*** Source data ***
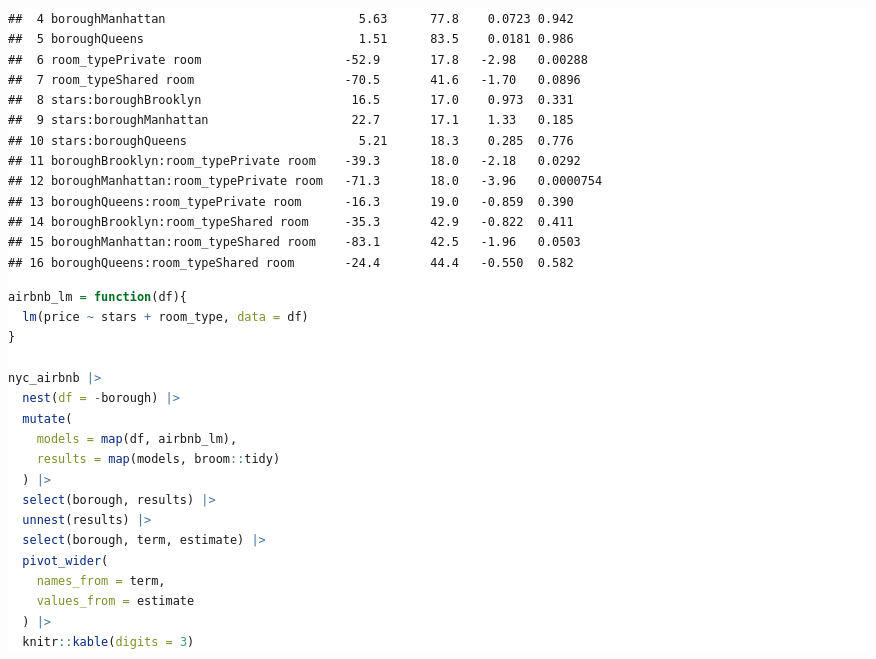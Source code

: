     ##  4 boroughManhattan                           5.63      77.8    0.0723 0.942    
    ##  5 boroughQueens                              1.51      83.5    0.0181 0.986    
    ##  6 room_typePrivate room                    -52.9       17.8   -2.98   0.00288  
    ##  7 room_typeShared room                     -70.5       41.6   -1.70   0.0896   
    ##  8 stars:boroughBrooklyn                     16.5       17.0    0.973  0.331    
    ##  9 stars:boroughManhattan                    22.7       17.1    1.33   0.185    
    ## 10 stars:boroughQueens                        5.21      18.3    0.285  0.776    
    ## 11 boroughBrooklyn:room_typePrivate room    -39.3       18.0   -2.18   0.0292   
    ## 12 boroughManhattan:room_typePrivate room   -71.3       18.0   -3.96   0.0000754
    ## 13 boroughQueens:room_typePrivate room      -16.3       19.0   -0.859  0.390    
    ## 14 boroughBrooklyn:room_typeShared room     -35.3       42.9   -0.822  0.411    
    ## 15 boroughManhattan:room_typeShared room    -83.1       42.5   -1.96   0.0503   
    ## 16 boroughQueens:room_typeShared room       -24.4       44.4   -0.550  0.582

``` r
airbnb_lm = function(df){
  lm(price ~ stars + room_type, data = df)
}

nyc_airbnb |>
  nest(df = -borough) |>
  mutate(
    models = map(df, airbnb_lm), 
    results = map(models, broom::tidy)
  ) |>
  select(borough, results) |>
  unnest(results) |>
  select(borough, term, estimate) |>
  pivot_wider(
    names_from = term,
    values_from = estimate
  ) |>
  knitr::kable(digits = 3)
```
***
- Exercise goal -
Each entry above is to be given again exactly, and any image in it is to be dropped.

- Exercise output -
Source code

:     ##  4 boroughManhattan                           5.63      77.8    0.0723 0.942    
    ##  5 boroughQueens                              1.51      83.5    0.0181 0.986    
    ##  6 room_typePrivate room                    -52.9       17.8   -2.98   0.00288  
    ##  7 room_typeShared room                     -70.5       41.6   -1.70   0.0896   
    ##  8 stars:boroughBrooklyn                     16.5       17.0    0.973  0.331    
    ##  9 stars:boroughManhattan                    22.7       17.1    1.33   0.185    
    ## 10 stars:boroughQueens                        5.21      18.3    0.285  0.776    
    ## 11 boroughBrooklyn:room_typePrivate room    -39.3       18.0   -2.18   0.0292   
    ## 12 boroughManhattan:room_typePrivate room   -71.3       18.0   -3.96   0.0000754
    ## 13 boroughQueens:room_typePrivate room      -16.3       19.0   -0.859  0.390    
    ## 14 boroughBrooklyn:room_typeShared room     -35.3       42.9   -0.822  0.411    
    ## 15 boroughManhattan:room_typeShared room    -83.1       42.5   -1.96   0.0503   
    ## 16 boroughQueens:room_typeShared room       -24.4       44.4   -0.550  0.582

``` r
airbnb_lm = function(df){
  lm(price ~ stars + room_type, data = df)
}

nyc_airbnb |>
  nest(df = -borough) |>
  mutate(
    models = map(df, airbnb_lm), 
    results = map(models, broom::tidy)
  ) |>
  select(borough, results) |>
  unnest(results) |>
  select(borough, term, estimate) |>
  pivot_wider(
    names_from = term,
    values_from = estimate
  ) |>
  knitr::kable(digits = 3)
```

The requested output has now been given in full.